I would accept this as probably a preferable translation. However, "aspettare" in Italian and "await" in English are both transitive and intransitive; i.e., they can take an object or not, so I still don't consider my answer "incorrect." I wouldn't argue the point, but I will put it out there.
@siebolt, thanks. The other translations of 'aspettate' in this exercise actually include 'for', therefore an object is unavoidable. 'You await' is not elegant, but is better than 'You wait for'. I'm still early in my Italian, so am reliant on the information given in the exercises.
Alas, the information in the exercises is not always correct. That's why the "report an error" button is so important, as is this forum. Since duolingo teaches only by example, with no explanations, the forum is very important, but, unfortunately, there is no moderator or assigned "senior member" to step in and correct misunderstandings or resolve differences.

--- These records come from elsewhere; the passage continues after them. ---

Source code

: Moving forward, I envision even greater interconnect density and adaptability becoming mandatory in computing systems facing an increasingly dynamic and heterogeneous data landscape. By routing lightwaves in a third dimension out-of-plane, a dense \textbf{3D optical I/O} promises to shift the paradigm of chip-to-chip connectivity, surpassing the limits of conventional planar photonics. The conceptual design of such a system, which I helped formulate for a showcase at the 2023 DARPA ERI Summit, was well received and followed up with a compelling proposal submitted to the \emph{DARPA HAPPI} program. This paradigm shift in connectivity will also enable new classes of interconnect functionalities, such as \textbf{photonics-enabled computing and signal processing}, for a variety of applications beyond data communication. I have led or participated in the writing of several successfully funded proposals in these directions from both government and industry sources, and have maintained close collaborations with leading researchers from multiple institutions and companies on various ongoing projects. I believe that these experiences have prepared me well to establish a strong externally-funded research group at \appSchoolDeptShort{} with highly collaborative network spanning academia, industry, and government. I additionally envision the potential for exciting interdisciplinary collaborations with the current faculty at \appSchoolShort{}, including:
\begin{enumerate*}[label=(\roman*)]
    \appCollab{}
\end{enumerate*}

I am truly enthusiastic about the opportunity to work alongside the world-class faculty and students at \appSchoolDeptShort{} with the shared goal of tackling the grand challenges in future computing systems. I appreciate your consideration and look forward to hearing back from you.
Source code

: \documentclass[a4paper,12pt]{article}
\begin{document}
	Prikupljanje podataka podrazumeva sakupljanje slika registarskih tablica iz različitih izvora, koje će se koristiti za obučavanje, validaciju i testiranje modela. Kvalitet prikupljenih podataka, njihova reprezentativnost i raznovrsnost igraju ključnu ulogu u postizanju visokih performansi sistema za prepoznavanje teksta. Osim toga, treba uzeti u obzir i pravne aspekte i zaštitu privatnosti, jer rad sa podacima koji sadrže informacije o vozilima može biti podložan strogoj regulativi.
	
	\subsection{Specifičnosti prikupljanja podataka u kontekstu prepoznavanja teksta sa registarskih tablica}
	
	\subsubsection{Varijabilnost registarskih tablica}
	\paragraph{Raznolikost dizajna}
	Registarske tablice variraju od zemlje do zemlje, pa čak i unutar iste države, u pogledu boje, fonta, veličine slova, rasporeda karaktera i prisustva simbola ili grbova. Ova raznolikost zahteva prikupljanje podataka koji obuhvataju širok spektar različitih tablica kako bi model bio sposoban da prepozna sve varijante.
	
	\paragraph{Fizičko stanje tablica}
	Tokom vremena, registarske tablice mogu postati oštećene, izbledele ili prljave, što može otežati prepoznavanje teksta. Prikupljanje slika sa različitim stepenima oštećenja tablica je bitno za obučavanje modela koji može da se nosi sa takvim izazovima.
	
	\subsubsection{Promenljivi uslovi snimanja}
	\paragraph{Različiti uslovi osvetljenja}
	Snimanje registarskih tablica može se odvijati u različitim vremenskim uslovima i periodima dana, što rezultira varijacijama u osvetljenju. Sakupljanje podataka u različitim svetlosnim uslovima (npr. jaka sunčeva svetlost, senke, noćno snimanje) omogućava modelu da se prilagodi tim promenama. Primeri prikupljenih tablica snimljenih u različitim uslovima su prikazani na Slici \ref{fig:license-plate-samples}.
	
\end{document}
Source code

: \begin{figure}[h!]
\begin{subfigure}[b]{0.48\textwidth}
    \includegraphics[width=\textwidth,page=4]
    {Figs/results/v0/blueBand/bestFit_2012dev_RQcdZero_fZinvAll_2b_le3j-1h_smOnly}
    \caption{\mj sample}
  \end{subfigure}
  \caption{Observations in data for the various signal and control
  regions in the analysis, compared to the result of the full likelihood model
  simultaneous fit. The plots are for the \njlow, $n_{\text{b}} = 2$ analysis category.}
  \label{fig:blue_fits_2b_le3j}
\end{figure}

You should see what's going on about the verb "mancare" (it's like "piacere," but, for many, harder to grasp). Since there is no "teacher" in the classroom, we are lucky when an articulate native or fluent speaker happens by and takes the time to explain something.
Given the fact, that "aspettare" can mean both "wait" and "await" I look at the Italian. "Voi aspettate" is used without an object. Automatically I choose an English translation without object. So to me, the only right translation is"you wait." You await sounds off to me, but I am not an Anglo Saxon.